A region’s history can also be a rich source of inspiration. The sharing or Peer-to-Peer economy has been presented as a novelty in recent times, for example, but solidarity systems have existed for centuries. Ever since water was shared as a common resource 8,000 years ago, people have relied on so-called ‘non-market’ work to raise and educate their families, take care of the land, share resources. and support each other in times of difficulty.
These practices, even when temporarily lost, have enormous potential today. We need to ask: who has cracked a similar question in the past? How might we learn from, or piggyback on, their success?
Urban-rural reconnection also means working differently than we do now – in new ways, with new people, and in new places.
The exploration of a bioregion’s social and cultural assets, for example, can involve a range of skills and capabilities: the geographer’s knowledge of mapping; the biologist’s expertise in biodiversity habitats; the ecologist’s literacy in ecosystems; the economist’s ability to measure flows and leakage of money and resources.
The range of potential tools available is also enormous. The Climate Tech Wiki lists hundreds of mitigation and adaptation technologies – from advanced paper recycling, to urban forestry.
And a biology metrics list on Github lists more than three thousand possibly useful subjects – from molecular phylogenetics, to ecophysiology .
Design has a key role to play in helping us manage the scale and complexity of learning we have to do now.
This work is demanding, but not unprecedented. During the transition from an agricultural to an industrial economy, numerous regional institutions were invented to ease our transition. Many of these can be repurposed to do so again: Folk High Schools developed in the Nordic countries in the nineteenth century; Maisons Familiales Regionaux in France; community colleges in the US.
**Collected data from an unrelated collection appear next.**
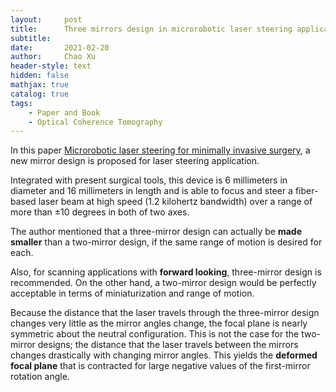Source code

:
 ```yaml
---
layout:     post
title:      Three mirrors design in microrobotic laser steering application
subtitle:   
date:       2021-02-20
author:     Chao Xu
header-style: text
hidden: false
mathjax: true
catalog: true
tags:
    - Paper and Book
    - Optical Coherence Tomography
---
```


In this paper [Microrobotic laser steering for minimally invasive surgery](https://robotics.sciencemag.org/content/6/50/eabd5476), a new mirror design is proposed for laser steering application. 

Integrated with present surgical tools, this device is 6 millimeters in diameter and 16 millimeters in length and is able to focus and steer a fiber-based laser beam at high speed (1.2 kilohertz bandwidth) over a range of more than ±10 degrees  in both of two axes.

The author mentioned that a three-mirror design can actually be **made smaller** than a two-mirror design, if the same range of motion is desired for each. 

Also, for scanning applications with **forward looking**, three-mirror design is recommended.  On the other hand, a two-mirror design would be perfectly acceptable in terms of miniaturization and range of motion.

Because the distance that the laser travels through the three-mirror design changes very little as the mirror angles change, the focal plane is nearly symmetric about the neutral configuration. This is not the case for the two-mirror designs; the distance that the laser travels between the mirrors changes drastically with changing mirror angles. This yields the **deformed focal plane** that is contracted for large negative values of the first-mirror rotation angle.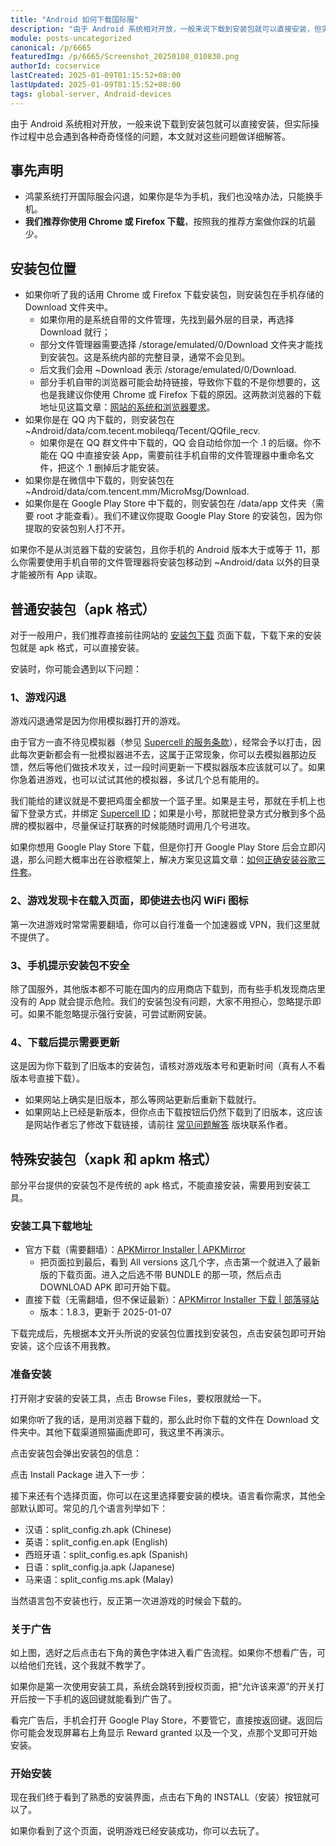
 ```yaml
---
title: "Android 如何下载国际服"
description: "由于 Android 系统相对开放，一般来说下载到安装包就可以直接安装，但实际操作过程中总会遇到各种奇奇怪怪的问题，本文就对这些问题做详细解答。"
module: posts-uncategorized
canonical: /p/6665
featuredImg: /p/6665/Screenshot_20250108_010830.png
authorId: cocservice
lastCreated: 2025-01-09T01:15:52+08:00
lastUpdated: 2025-01-09T01:15:52+08:00
tags: global-server, Android-devices
---
```


由于 Android 系统相对开放，一般来说下载到安装包就可以直接安装，但实际操作过程中总会遇到各种奇奇怪怪的问题，本文就对这些问题做详细解答。

## 事先声明

- 鸿蒙系统打开国际服会闪退，如果你是华为手机，我们也没啥办法，只能换手机。
- **我们推荐你使用 Chrome 或 Firefox 下载**，按照我的推荐方案做你踩的坑最少。

## 安装包位置

- 如果你听了我的话用 Chrome 或 Firefox 下载安装包，则安装包在手机存储的 Download 文件夹中。
    - 如果你用的是系统自带的文件管理，先找到最外层的目录，再选择 Download 就行；
    - 部分文件管理器需要选择 <span style="word-wrap: break-word">/storage/emulated/0/Download</span> 文件夹才能找到安装包。这是系统内部的完整目录，通常不会见到。
    - 后文我们会用 ~Download 表示 <span style="word-wrap: break-word">/storage/emulated/0/Download</span>.
    - 部分手机自带的浏览器可能会劫持链接，导致你下载的不是你想要的，这也是我建议你使用 Chrome 或 Firefox 下载的原因。这两款浏览器的下载地址见这篇文章：[网站的系统和浏览器要求](/p/1828)。
- 如果你是在 QQ 内下载的，则安装包在 <span style="word-wrap: break-word">~Android/data/com.tecent.mobileqq/Tecent/QQfile_recv</span>.
    - 如果你是在 QQ 群文件中下载的，QQ 会自动给你加一个 .1 的后缀。你不能在 QQ 中直接安装 App，需要前往手机自带的文件管理器中重命名文件，把这个 .1 删掉后才能安装。
- 如果你是在微信中下载的，则安装包在 <span style="word-wrap: break-word">~Android/data/com.tencent.mm/MicroMsg/Download</span>.
- 如果你是在 Google Play Store 中下载的，则安装包在 /data/app 文件夹（需要 root 才能查看）。我们不建议你提取 Google Play Store 的安装包，因为你提取的安装包别人打不开。

如果你不是从浏览器下载的安装包，且你手机的 Android 版本大于或等于 11，那么你需要使用手机自带的文件管理器将安装包移动到 ~Android/data 以外的目录才能被所有 App 读取。

## 普通安装包（apk 格式）

对于一般用户，我们推荐直接前往网站的 [安装包下载](/apk) 页面下载，下载下来的安装包就是 apk 格式，可以直接安装。

安装时，你可能会遇到以下问题：

### 1、游戏闪退

游戏闪退通常是因为你用模拟器打开的游戏。

由于官方一直不待见模拟器（参见 [Supercell 的服务条款](https://supercell.com/en/terms-of-service/cn/)），经常会予以打击，因此每次更新都会有一批模拟器进不去，这属于正常现象，你可以去模拟器那边反馈，然后等他们做技术攻关，过一段时间更新一下模拟器版本应该就可以了。如果你急着进游戏，也可以试试其他的模拟器，多试几个总有能用的。

<Pic src="/p/6605/IMG_1115.png" width="1170" height="2532" alt="" maxWidth="390px" />

我们能给的建议就是不要把鸡蛋全都放一个篮子里。如果是主号，那就在手机上也留下登录方式，并绑定
<a href="/p/3114">Supercell ID</a>；如果是小号，那就把登录方式分散到多个品牌的模拟器中，尽量保证打联赛的时候能随时调用几个号进攻。

如果你想用 Google Play Store 下载，但是你打开 Google Play Store 后会立即闪退，那么问题大概率出在谷歌框架上，解决方案见这篇文章：[如何正确安装谷歌三件套](/p/6844)。

### 2、游戏发现卡在载入页面，即使进去也闪 WiFi 图标

第一次进游戏时常常需要翻墙，你可以自行准备一个加速器或 VPN，我们这里就不提供了。

### 3、手机提示安装包不安全

除了国服外，其他版本都不可能在国内的应用商店下载到，而有些手机发现商店里没有的 App 就会提示危险。我们的安装包没有问题，大家不用担心，忽略提示即可。如果不能忽略提示强行安装，可尝试断网安装。

### 4、下载后提示需要更新

这是因为你下载到了旧版本的安装包，请核对游戏版本号和更新时间（真有人不看版本号直接下载）。

- 如果网站上确实是旧版本，那么等网站更新后重新下载就行。
- 如果网站上已经是新版本，但你点击下载按钮后仍然下载到了旧版本，这应该是网站作者忘了修改下载链接，请前往 [常见问题解答](/faq) 版块联系作者。

## 特殊安装包（xapk 和 apkm 格式）

部分平台提供的安装包不是传统的 apk 格式，不能直接安装，需要用到安装工具。

### 安装工具下载地址

- 官方下载（需要翻墙）：[APKMirror Installer | APKMirror](https://www.apkmirror.com/apk/apkmirror/apkmirror-installer-official/)
    - 把页面拉到最后，看到 All versions 这几个字，点击第一个就进入了最新版的下载页面。进入之后选不带 BUNDLE 的那一项，然后点击 DOWNLOAD APK 即可开始下载。
- 直接下载（无需翻墙，但不保证最新）：[APKMirror Installer 下载 | 部落驿站](https://static.clashpost.com/download/APKMirror_Installer_v1.8.3.apk)
    - 版本：1.8.3，更新于 2025-01-07

下载完成后，先根据本文开头所说的安装包位置找到安装包，点击安装包即可开始安装，这个应该不用我教。

### 准备安装

打开刚才安装的安装工具，点击 Browse Files，要权限就给一下。

<Pic src="/p/6665/Screenshot_20250107_230202.png" width="1440" height="1034" caption="选择文件" maxWidth="412px" />

如果你听了我的话，是用浏览器下载的，那么此时你下载的文件在 Download 文件夹中。其他下载渠道照猫画虎即可，我这里不再演示。

<Pic src="/p/6665/Screenshot_20250107_230748.png" width="1440" height="3120" caption="进入安装包所在文件夹" maxWidth="412px" />

点击安装包会弹出安装包的信息：

<Pic src="/p/6665/Screenshot_20250108_002726.png" width="1440" height="1012" caption="安装包的基本信息" maxWidth="412px" />

点击 Install Package 进入下一步：

<Pic src="/p/6665/Screenshot_20250108_003020.png" width="1440" height="3120" caption="准备安装" maxWidth="412px" />

接下来还有个选择页面，你可以在这里选择要安装的模块。语言看你需求，其他全部默认即可。常见的几个语言列举如下：

- 汉语：split_config.zh.apk (Chinese)
- 英语：split_config.en.apk (English)
- 西班牙语：split_config.es.apk (Spanish)
- 日语：split_config.ja.apk (Japanese)
- 马来语：split_config.ms.apk (Malay)

当然语言包不安装也行，反正第一次进游戏的时候会下载的。

<Pic src="/p/6665/Screenshot_20250108_004344.png" width="1440" height="2164" caption="选择你要安装的模块" maxWidth="412px" />

### 关于广告

如上图，选好之后点击右下角的黄色字体进入看广告流程。如果你不想看广告，可以给他们充钱，这个我就不教学了。

如果你是第一次使用安装工具，系统会跳转到授权页面，把“允许该来源”的开关打开后按一下手机的返回键就能看到广告了。

<Pic src="/p/6665/Screenshot_20250108_004809.png" width="1440" height="1027" caption="允许第三方来源的应用" maxWidth="412px" />

看完广告后，手机会打开 Google Play Store，不要管它，直接按返回键。返回后你可能会发现屏幕右上角显示 Reward granted 以及一个叉，点那个叉即可开始安装。

<Pic src="/p/6665/Screenshot_20250108_010258.png" width="1440" height="243" caption="看完广告后注意屏幕右上角" maxWidth="412px" />

### 开始安装

现在我们终于看到了熟悉的安装界面，点击右下角的 INSTALL（安装）按钮就可以了。

<Pic src="/p/6665/Screenshot_20250108_010618.png" width="1440" height="3120" caption="熟悉的安装界面" maxWidth="412px" />

如果你看到了这个页面，说明游戏已经安装成功，你可以去玩了。

<Pic src="/p/6665/Screenshot_20250108_010830.png" width="1440" height="847" caption="安装完成" maxWidth="412px" />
Other legacy institutions abound: There are more public libraries in the US (120,000) than there are McDonalds, and 1,800 YMCAs (now known as Ys).
Many regional and speciality museums are looking to redefine their role. Thousands of post offices and local shops already act as place-based meeting points; we can use them, too, as hubs in learning networks.
There is also potential for collaboration with friendly and benefit societies: Rotary Clubs, Oddfellows, Lions, Freemasons, and Elks.
Learning in a bioregion – and between them – can also be inspired by the ways people in the software world find what they need on a day-to-day basis.
Design can be a bridge between urban rural innovation and the ways software people ask each other, in real time.
The Tech For Good community, for example, keeps up to date on GitHub. Platforms like this can work well for a bioregion’s knowledge infrastructure, too – but they need to be designed.